The drop in BSID-II scores from 9 months to 30 months was not expected for normal infants and toddlers (
Harris, et al., 2005;
Niccols and Latchman, 2002) and may be important. This finding does not appear to be related to administration of the test as scoring reliabilities were uniformly high and the variability around the BSID-II means was similar to what would have been expected if US children had been examined. The drop in mean scores from 9 to 30 months might have been the result of cultural bias. At 30 months, the Mental Scale is comprised of more language based itmes than at earlier ages, perhaps creating a disparity between the Seychellois cohort and the normative population. Such a circumstance would not explain the comparable drop in the PDI, which measures fine and gross motor skills and perceptual motor responses. This finding deserves further study.
The premise tested in this study was that prenatal co-exposures to MeHg and nutrients in fish are confounded and if separated, might reveal different effects on developmental outcomes. The study was not designed to consider also the influence of postnatal exposures to either MeHg or nutrients because the focus of public health concern has been on prenatal MeHg exposure. Postnatal MeHg exposure was therefore not measured. Measuring postnatal MeHg exposure presents many challenges. There is no agreed upon metric aside from the convenience measure of recent exposure (usually amounting to hair or blood MeHg measured at the time of a particular postnatal developmental evaluation). In the Main Cohort Study (
Davidson, et al., 1998;
Myers, et al., 2003) we adjusted for postnatal MeHg first at 5.5 years. By that age, the children in the Seychelles appear top have established their own pattern of fish consumption. We also know from previous work that prenatal and postnatal MeHg levels are not correlated (r=0.08,
Myers, et al., 2003). We expected that any effects of nutrients were likely to be mainly prenatal (
Strain et al, 2004).
Our study has some important strengths and limitations. We were able to measure specific nutrients including LCPUFA, iodine, and other nutritional parameters during pregnancy and examine their associations with the children’s developmental outcomes. Some but not all psychosocial covariates known to influence child development had the expected effect on our developmental endpoints. However, the sample size of the study was smaller than we had planned. About half of the subjects with complete data did have hair MeHg levels ≥5 ppm but the difference in mean BSID-II scores between the low and high MeHg groups was small and ranged from 0 for the 30-month MDI to 2.7 for the 30-month PDI. Although we selected a number of nutrients known to affect neurodevelopment, other nutrients may be influential in determining developmental outcomes in a fish consuming population. Direct assessment of choline in maternal blood might have been important, but logistic and technical problems precluded this. Finally, the study involved multiple examinations at several different ages using several different endpoints. We found only one statistical association with MeHg and the four primary endpoints. Follow-up examinations of our cohort at later ages may reveal different results. A larger scale confirmatory study may be needed to further explore some of these issues.

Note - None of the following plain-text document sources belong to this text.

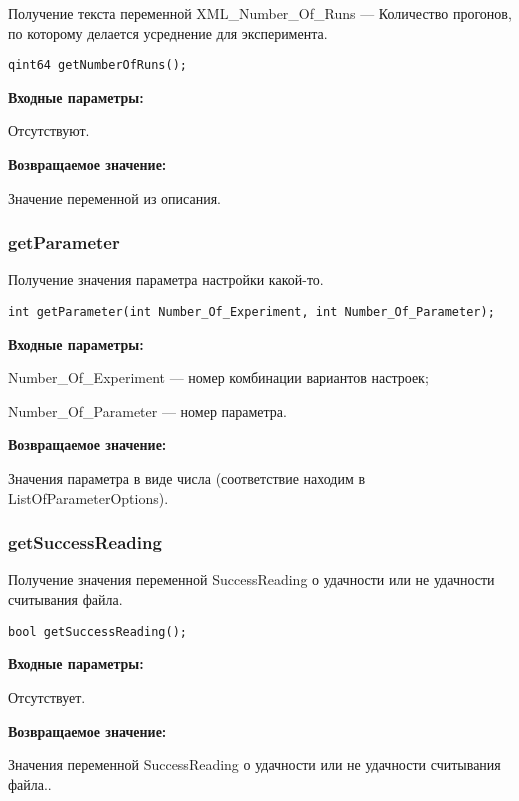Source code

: Получение текста переменной  XML\_Number\_Of\_Runs --- Количество прогонов, по которому делается усреднение для эксперимента.


\begin{lstlisting}[label=code_syntax_getNumberOfRuns,caption=Синтаксис]
qint64 getNumberOfRuns();
\end{lstlisting}

\textbf{Входные параметры:}

Отсутствуют.

\textbf{Возвращаемое значение:}

Значение переменной из описания.


\subsubsection{getParameter}\label{getParameter}

Получение значения параметра настройки какой-то.


\begin{lstlisting}[label=code_syntax_getParameter,caption=Синтаксис]
int getParameter(int Number_Of_Experiment, int Number_Of_Parameter);
\end{lstlisting}

\textbf{Входные параметры:}

Number\_Of\_Experiment --- номер комбинации вариантов настроек;
 
Number\_Of\_Parameter --- номер параметра.

\textbf{Возвращаемое значение:}

Значения параметра в виде числа (соответствие находим в ListOfParameterOptions).


\subsubsection{getSuccessReading}\label{getSuccessReading}

Получение значения переменной SuccessReading о удачности или не удачности считывания файла.


\begin{lstlisting}[label=code_syntax_getSuccessReading,caption=Синтаксис]
bool getSuccessReading();
\end{lstlisting}

\textbf{Входные параметры:}

Отсутствует.

\textbf{Возвращаемое значение:}

Значения переменной SuccessReading о удачности или не удачности считывания файла..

In conclusion, this study suggests that nutrients present in fish and maternal diets may act as confounders in detecting associations between prenatal MeHg exposure from fish consumption and child development. These results suggest that MeHg and nutrition have competing roles in relationship to child development. Nutrients may protect the developing brain from the toxic action of MeHg or alternatively MeHg exposure from fish consumption may diminish the efficacy of the beneficial action of nutrients. These competing explanations of our findings deserve further study and if confirmed could have important public health implications.